Task details -> Locate the line that contains "natürlich nicht fehlerfrei." in the entries below, then repeat it and every following line through the line that contains "Wir konzentrieren uns", exactly, and no others.

[Information provided Boundary: Start]

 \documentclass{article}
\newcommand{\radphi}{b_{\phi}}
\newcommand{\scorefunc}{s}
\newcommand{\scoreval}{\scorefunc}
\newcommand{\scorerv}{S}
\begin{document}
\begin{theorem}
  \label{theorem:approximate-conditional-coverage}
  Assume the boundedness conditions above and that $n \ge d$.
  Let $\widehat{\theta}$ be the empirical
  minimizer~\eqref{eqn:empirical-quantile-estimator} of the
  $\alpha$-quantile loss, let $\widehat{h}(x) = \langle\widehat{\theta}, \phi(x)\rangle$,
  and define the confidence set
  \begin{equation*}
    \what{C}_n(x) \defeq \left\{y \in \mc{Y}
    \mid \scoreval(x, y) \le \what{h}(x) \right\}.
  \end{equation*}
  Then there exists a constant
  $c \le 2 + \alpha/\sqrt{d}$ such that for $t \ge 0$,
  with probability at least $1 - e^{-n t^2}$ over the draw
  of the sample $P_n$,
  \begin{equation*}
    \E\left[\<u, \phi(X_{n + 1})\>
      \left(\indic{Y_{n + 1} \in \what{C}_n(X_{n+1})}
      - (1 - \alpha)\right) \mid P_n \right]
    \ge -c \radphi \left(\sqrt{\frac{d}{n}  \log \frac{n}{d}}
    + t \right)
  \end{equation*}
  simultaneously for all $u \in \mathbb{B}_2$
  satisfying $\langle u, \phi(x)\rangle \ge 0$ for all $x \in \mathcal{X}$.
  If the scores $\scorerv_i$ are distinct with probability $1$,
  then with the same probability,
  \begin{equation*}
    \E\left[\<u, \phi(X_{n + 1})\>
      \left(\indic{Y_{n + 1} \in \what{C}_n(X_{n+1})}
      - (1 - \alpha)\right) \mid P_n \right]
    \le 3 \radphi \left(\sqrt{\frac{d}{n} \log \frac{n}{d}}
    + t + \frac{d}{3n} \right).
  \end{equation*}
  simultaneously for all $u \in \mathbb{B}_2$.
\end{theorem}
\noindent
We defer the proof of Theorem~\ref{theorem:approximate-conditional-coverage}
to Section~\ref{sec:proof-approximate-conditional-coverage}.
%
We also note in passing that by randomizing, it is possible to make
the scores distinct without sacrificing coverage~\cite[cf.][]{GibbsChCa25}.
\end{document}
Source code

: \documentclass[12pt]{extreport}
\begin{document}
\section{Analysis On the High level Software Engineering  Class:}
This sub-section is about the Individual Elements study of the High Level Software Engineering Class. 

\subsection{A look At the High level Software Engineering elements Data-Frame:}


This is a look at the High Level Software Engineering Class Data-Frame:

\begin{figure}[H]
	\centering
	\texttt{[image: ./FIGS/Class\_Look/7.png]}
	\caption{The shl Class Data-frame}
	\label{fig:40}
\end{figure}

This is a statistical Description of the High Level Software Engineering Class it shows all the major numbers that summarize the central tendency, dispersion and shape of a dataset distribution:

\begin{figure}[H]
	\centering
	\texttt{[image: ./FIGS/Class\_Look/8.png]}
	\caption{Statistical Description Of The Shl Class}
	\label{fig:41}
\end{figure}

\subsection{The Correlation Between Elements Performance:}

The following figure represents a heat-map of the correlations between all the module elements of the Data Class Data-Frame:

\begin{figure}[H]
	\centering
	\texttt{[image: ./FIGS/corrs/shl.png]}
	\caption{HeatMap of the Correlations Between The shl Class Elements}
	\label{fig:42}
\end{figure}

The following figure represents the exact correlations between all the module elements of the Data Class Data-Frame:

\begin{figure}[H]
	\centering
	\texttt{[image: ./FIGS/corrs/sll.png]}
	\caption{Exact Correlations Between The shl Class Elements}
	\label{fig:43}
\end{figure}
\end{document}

[Information provided Boundary: End]
[Information provided Boundary: Start]

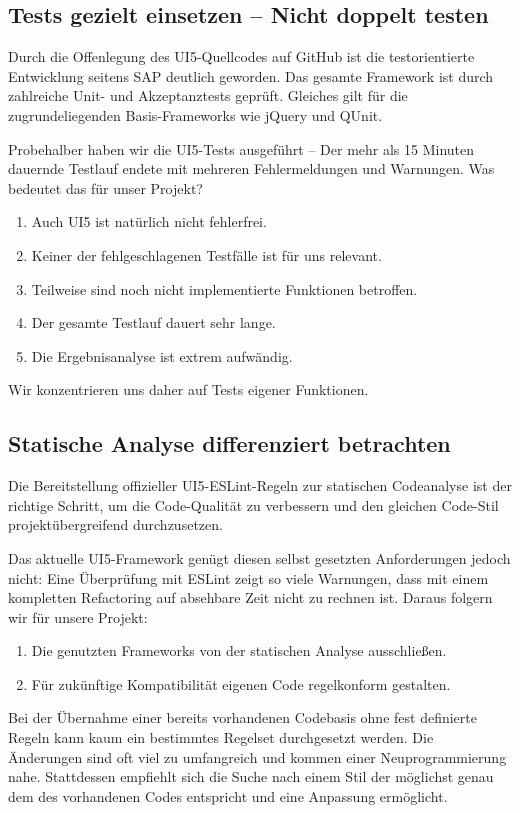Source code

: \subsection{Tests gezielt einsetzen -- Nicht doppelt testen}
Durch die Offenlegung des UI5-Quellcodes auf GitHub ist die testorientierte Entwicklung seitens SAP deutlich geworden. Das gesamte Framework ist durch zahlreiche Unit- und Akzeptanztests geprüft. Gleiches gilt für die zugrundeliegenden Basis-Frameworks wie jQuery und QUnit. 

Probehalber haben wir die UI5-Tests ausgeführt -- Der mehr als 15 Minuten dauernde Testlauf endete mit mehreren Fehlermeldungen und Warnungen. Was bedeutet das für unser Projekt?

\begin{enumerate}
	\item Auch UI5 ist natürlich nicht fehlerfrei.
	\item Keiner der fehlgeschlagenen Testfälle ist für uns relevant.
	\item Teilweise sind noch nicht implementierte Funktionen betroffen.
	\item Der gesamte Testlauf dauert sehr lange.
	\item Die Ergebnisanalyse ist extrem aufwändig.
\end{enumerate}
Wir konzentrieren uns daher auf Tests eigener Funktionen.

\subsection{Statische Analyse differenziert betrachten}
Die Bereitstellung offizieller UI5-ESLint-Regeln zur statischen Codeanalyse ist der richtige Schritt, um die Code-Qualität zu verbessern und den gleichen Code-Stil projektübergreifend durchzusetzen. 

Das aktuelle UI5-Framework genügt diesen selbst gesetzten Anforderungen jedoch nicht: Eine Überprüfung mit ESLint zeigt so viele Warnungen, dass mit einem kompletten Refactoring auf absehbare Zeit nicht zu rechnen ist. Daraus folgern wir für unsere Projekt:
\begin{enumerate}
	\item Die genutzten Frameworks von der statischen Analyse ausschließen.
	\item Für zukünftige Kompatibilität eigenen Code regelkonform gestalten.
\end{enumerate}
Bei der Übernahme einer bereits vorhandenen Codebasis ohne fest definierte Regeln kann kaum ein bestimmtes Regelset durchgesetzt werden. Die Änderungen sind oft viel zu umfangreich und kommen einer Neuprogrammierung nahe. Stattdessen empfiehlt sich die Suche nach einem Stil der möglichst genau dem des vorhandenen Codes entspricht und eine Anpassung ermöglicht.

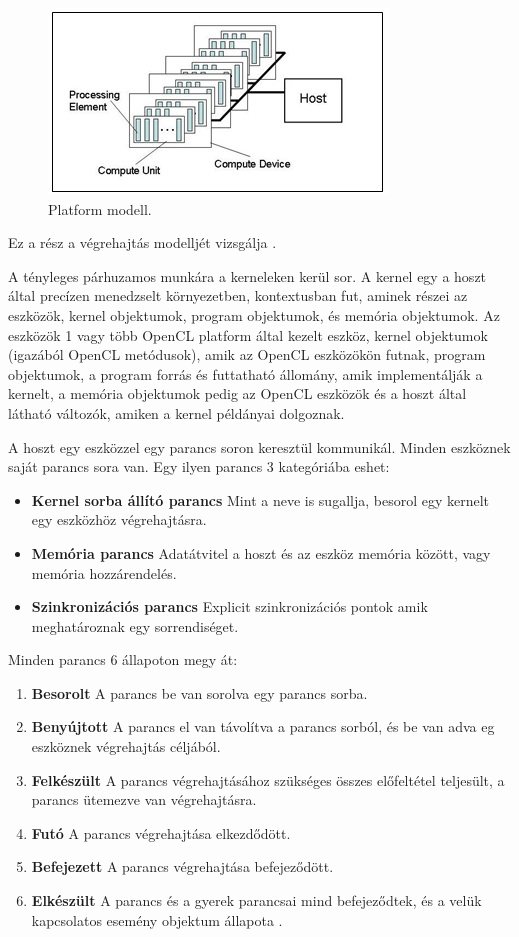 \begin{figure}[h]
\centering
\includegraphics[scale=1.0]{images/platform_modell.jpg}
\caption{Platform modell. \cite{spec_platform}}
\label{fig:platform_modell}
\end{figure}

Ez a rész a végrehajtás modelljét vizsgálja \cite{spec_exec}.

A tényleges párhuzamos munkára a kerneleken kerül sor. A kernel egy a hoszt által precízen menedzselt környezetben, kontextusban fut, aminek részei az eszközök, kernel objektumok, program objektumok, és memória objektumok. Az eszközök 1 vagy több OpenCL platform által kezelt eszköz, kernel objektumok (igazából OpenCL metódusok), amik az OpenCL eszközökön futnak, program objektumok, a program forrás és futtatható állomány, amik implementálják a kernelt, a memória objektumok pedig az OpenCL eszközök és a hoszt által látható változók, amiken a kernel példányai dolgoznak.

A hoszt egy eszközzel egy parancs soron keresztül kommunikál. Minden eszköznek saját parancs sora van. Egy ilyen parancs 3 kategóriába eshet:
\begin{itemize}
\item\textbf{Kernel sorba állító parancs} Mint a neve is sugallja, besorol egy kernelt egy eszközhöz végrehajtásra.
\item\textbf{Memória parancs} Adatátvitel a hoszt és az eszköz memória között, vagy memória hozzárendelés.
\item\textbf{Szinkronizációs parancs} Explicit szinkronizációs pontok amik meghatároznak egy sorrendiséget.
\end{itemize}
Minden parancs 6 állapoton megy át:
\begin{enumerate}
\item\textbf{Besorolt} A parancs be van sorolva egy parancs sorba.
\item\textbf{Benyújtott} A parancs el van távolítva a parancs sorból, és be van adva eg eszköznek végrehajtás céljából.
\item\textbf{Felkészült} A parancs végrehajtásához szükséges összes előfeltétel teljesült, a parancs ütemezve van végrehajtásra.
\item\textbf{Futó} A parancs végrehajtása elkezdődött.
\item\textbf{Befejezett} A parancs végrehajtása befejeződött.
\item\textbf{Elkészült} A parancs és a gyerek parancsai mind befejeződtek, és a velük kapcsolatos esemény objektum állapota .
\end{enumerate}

[Information provided Boundary: End]
[Information provided Boundary: Start]

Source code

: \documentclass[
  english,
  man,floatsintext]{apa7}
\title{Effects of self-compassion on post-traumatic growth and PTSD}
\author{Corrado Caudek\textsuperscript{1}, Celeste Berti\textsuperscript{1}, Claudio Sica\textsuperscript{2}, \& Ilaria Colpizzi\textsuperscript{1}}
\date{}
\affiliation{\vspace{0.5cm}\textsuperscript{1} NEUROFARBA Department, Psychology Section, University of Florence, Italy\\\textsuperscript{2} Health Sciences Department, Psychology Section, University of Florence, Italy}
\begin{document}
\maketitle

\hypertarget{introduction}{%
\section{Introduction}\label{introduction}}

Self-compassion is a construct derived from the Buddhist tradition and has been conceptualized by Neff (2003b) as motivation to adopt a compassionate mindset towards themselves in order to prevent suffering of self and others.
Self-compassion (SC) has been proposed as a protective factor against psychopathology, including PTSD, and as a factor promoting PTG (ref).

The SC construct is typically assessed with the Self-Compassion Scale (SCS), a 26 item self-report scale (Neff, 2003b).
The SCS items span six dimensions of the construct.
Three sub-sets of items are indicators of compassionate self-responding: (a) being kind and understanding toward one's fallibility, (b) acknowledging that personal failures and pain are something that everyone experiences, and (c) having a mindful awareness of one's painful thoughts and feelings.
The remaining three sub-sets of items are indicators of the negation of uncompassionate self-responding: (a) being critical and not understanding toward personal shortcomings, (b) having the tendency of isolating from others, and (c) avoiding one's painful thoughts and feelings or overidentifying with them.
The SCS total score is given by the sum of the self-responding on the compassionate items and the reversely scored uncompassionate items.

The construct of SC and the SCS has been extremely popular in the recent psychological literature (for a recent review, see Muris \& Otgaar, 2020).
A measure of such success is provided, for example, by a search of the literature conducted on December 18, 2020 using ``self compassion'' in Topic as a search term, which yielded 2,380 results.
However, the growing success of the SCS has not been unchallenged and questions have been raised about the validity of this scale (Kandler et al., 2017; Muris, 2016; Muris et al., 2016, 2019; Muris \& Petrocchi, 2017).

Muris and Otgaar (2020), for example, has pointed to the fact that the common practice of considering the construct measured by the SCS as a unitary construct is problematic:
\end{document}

[Information provided Boundary: End]

Output for this exercise ->
	\item Auch UI5 ist natürlich nicht fehlerfrei.
	\item Keiner der fehlgeschlagenen Testfälle ist für uns relevant.
	\item Teilweise sind noch nicht implementierte Funktionen betroffen.
	\item Der gesamte Testlauf dauert sehr lange.
	\item Die Ergebnisanalyse ist extrem aufwändig.
\end{enumerate}
Wir konzentrieren uns daher auf Tests eigener Funktionen.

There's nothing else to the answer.